Nel suo ingresso in Gerusalemme, ha spiegato Bergoglio, Gesù ci mostra quale sia la strada giusta, perché alla facile via del «trionfalismo», che «il Maligno» gli proponeva, «il Signore ha risposto rimanendo fedele alla sua via, la via dell'umiltà». Perché il trionfalismo illude ma non costruisce; esso «cerca di avvicinare la meta per mezzo di scorciatoie, di falsi compromessi. Punta a salire sul carro del vincitore. Il trionfalismo vive di gesti e di parole che però non sono passati attraverso il crogiolo della croce; si alimenta del confronto con gli altri giudicandoli sempre peggiori, difettosi, falliti...». Quello che dunque
Gesù sa benissimo è che «per giungere al vero trionfo deve fare spazio a Dio; e per fare spazio a Dio c'è un solo modo: la spogliazione, lo svuotamento di sé», ovvero deve «tacere, pregare, umiliarsi», perché «con la croce non si può negoziare, o la si abbraccia o la si rifiuta. E con la sua umiliazione Gesù ha voluto aprire a noi la via della fede e precederci in essa».

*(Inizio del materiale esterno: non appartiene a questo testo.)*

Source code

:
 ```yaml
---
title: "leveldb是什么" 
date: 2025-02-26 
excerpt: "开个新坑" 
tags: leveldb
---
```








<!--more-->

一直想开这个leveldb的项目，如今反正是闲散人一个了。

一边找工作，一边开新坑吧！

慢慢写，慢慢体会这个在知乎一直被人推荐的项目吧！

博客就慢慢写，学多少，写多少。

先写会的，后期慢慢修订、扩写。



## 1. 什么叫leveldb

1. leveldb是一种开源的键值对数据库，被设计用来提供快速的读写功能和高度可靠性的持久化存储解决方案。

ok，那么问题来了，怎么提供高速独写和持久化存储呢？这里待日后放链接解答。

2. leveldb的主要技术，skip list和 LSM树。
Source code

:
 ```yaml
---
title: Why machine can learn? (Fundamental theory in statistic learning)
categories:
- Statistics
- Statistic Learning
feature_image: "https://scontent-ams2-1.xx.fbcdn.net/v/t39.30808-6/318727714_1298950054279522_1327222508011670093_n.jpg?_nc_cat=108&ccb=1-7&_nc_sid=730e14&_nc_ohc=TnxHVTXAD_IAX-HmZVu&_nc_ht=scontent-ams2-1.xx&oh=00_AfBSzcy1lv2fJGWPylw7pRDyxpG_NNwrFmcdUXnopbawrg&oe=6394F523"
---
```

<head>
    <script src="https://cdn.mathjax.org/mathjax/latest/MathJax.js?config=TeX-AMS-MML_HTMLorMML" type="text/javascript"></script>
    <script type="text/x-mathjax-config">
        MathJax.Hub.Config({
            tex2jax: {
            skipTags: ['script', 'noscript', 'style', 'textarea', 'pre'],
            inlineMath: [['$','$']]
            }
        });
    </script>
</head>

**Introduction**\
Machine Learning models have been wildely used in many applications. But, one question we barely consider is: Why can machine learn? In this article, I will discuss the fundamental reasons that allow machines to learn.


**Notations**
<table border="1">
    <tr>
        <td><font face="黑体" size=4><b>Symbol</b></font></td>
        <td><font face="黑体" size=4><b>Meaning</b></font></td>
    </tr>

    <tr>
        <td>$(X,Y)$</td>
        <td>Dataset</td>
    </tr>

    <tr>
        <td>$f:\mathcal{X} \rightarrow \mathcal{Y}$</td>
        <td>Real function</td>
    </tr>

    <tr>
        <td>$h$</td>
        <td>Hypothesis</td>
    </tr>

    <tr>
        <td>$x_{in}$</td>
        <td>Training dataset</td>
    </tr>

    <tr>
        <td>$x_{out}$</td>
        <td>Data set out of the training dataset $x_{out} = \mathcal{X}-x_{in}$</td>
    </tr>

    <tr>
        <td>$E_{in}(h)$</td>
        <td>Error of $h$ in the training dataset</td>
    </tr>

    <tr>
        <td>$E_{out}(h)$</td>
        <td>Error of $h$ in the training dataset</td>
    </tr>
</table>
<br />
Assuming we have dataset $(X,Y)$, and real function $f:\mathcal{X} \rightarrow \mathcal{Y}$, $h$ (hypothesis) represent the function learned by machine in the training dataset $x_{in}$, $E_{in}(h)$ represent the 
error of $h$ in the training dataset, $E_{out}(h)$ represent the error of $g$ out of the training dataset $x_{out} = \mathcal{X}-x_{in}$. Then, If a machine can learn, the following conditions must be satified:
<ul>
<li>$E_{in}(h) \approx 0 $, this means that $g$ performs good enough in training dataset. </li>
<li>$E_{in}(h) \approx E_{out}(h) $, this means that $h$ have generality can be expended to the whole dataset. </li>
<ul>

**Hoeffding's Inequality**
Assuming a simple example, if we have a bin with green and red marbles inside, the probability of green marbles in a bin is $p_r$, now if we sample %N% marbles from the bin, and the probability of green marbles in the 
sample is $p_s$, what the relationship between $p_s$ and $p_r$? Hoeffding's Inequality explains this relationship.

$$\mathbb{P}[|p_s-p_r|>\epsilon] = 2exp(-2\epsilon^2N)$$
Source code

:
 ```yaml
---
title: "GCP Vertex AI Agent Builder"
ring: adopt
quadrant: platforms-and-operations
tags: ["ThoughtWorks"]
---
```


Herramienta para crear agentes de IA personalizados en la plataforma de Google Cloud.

È il grande mistero che non arriviamo a capire. Perché per camminare su quella via non si possa evitare la croce, perché la fede debba essere scomoda. È vero, come diceva Papa Wojtyla «di fronte agli avvenimenti duri e dolorosi della vita, rispondere con la fede costa "una particolare fatica del cuore"». Questa, ha ricordato Francesco, è la «notte della fede. Ma solo da questa notte spunta l'alba della risurrezione». Tra le acclamazioni festose che accompagnano il suo ingresso a Gerusalemme, e l'accanimento feroce di cui è fatto oggetto nei giorni successivi, «è impressionante il silenzio di Gesù nella sua Passione, vince anche la tentazione di rispondere, di essere "mediatico". Nei momenti di oscurità e grande tribolazione bisogna tacere, avere il coraggio di tacere, purché sia un tacere mite e non rancoroso». La mitezza del silenzio «ci farà apparire ancora più deboli, più umiliati, e allora il demonio, prendendo coraggio, uscirà allo scoperto». Bisognerà resistergli in silenzio, mantenendo la posizione, ma con lo stesso atteggiamento di Gesù. Cristo è consapevole che «la guerra è tra Dio e il Principe di questo mondo, e che non si tratta di mettere mano alla spada, ma di rimanere calmi, saldi nella fede. È l'ora di Dio».
E nel momento in cui il Signore «scende in battaglia, bisogna lasciarlo fare. Il nostro posto sicuro sarà sotto il manto della Santa Madre di Dio». Certo, non è semplice, e la tentazione di abbandonarsi alla mondanità è sempre lì in agguato. Suadente e quasi persuasiva. Ma solo quel silenzio mite, disarmato, «ci aiuterà a vivere nella santa tensione tra la memoria delle promesse, la realtà dell'accanimento presente nella croce e la speranza della risurrezione».